The sum of deviations refers to the total of the differences between each data point in a set and a central value, typically the mean. The "exact answer" to calculating the sum of deviations depends on whether you are referring to the raw (signed) deviations, absolute deviations, or squared deviations. Each has distinct applications and calculation methods.
Understanding Deviations
A deviation measures how far a single data point strays from a central or average value. It is calculated by subtracting the reference point (most commonly the mean) from the individual data value.

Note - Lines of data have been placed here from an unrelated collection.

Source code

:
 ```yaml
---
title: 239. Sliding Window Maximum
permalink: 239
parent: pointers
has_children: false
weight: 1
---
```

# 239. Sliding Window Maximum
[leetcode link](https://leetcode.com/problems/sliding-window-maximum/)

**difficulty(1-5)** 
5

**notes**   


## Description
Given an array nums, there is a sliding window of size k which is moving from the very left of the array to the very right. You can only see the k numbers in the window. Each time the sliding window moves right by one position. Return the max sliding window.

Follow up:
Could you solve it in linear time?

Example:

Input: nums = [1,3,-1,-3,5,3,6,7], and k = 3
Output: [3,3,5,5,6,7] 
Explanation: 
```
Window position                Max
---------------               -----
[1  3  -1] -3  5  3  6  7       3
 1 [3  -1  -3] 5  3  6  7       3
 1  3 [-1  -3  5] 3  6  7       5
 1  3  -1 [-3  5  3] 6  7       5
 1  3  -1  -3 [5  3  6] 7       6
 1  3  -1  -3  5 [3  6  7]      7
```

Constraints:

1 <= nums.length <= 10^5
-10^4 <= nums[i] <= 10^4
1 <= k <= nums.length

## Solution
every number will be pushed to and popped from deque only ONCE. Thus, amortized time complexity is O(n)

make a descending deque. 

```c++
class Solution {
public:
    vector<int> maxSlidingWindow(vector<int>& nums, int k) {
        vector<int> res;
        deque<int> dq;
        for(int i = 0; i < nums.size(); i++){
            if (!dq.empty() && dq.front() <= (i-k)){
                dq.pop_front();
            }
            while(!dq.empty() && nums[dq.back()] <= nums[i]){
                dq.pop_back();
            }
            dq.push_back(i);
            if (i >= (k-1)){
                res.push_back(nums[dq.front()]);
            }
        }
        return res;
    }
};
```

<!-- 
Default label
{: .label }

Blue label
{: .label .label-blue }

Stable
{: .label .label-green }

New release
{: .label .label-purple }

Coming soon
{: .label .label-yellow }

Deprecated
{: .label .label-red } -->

The Fundamental Property: Sum of Raw Deviations from the Mean
One of the most fundamental properties in statistics is that the sum of the raw (signed) deviations of a dataset from its arithmetic mean is always zero. This is a mathematical certainty, not a calculation you perform to get a non-zero result. The positive deviations perfectly balance out the negative deviations.
- Formula: $\sum_{i=1}^{n} (x_i - \bar{x}) = 0$
- $x_i$: Each individual data point
- $\bar{x}$: The arithmetic mean of the dataset
- $n$: The total number of data points
This property makes the mean a unique measure of central tendency because it's the only point from which the sum of deviations is zero.
Calculating the Sum of Absolute Deviations
While the sum of raw deviations is zero, it doesn't tell us about the overall spread or variability of the data. For that, we often look at the sum of absolute deviations. This measures the total "distance" of all data points from the mean, without regard to direction (positive or negative).
To calculate the sum of absolute deviations:
- Calculate the Mean: Find the arithmetic mean ($\bar{x}$) of your dataset. This is done by summing all the data points and dividing by the count of data points.
- Find Individual Absolute Deviations: For each data point ($x_i$), subtract the mean ($\bar{x}$) and then take the absolute value (modulus) of the result. This ensures all differences are treated as positive magnitudes.
- Absolute deviation for each point: $|x_i - \bar{x}|$
- Sum All Absolute Deviations: Add up all the individual absolute deviations calculated in the previous step.
This method gives you the total "spread" from the mean when negative and positive deviations are considered equally impactful.
Example: Sum of Absolute Deviations
Let's calculate the sum of absolute deviations for the dataset: [2, 4, 6, 8, 10]
-
Calculate the Mean:
$\bar{x} = (2 + 4 + 6 + 8 + 10) / 5 = 30 / 5 = 6$ -
Find Individual Absolute Deviations:
| Data Point ($x_i$) | Deviation ($x_i - \bar{x}$) | Absolute Deviation ($|x_i - \bar{x}|$) |
| :----------------- | :-------------------------- | :------------------------------------- |
| 2 | $2 - 6 = -4$ | $|-4| = 4$ |
| 4 | $4 - 6 = -2$ | $|-2| = 2$ |
| 6 | $6 - 6 = 0$ | $|0| = 0$ |
| 8 | $8 - 6 = 2$ | $|2| = 2$ |
| 10 | $10 - 6 = 4$ | $|4| = 4$ | -
Sum All Absolute Deviations:
Sum of Absolute Deviations = $4 + 2 + 0 + 2 + 4 = 12$
Sum of Squared Deviations
Another common way to quantify the total deviation is by summing the squared deviations. This approach is fundamental to calculating variance and standard deviation. Squaring the deviations also ensures positive values, and it gives more weight to larger deviations.
- Formula: $\sum_{i=1}^{n} (x_i - \bar{x})^2$
To calculate the sum of squared deviations, you follow similar steps: calculate the mean, subtract the mean from each data point, then square each result, and finally sum these squared differences.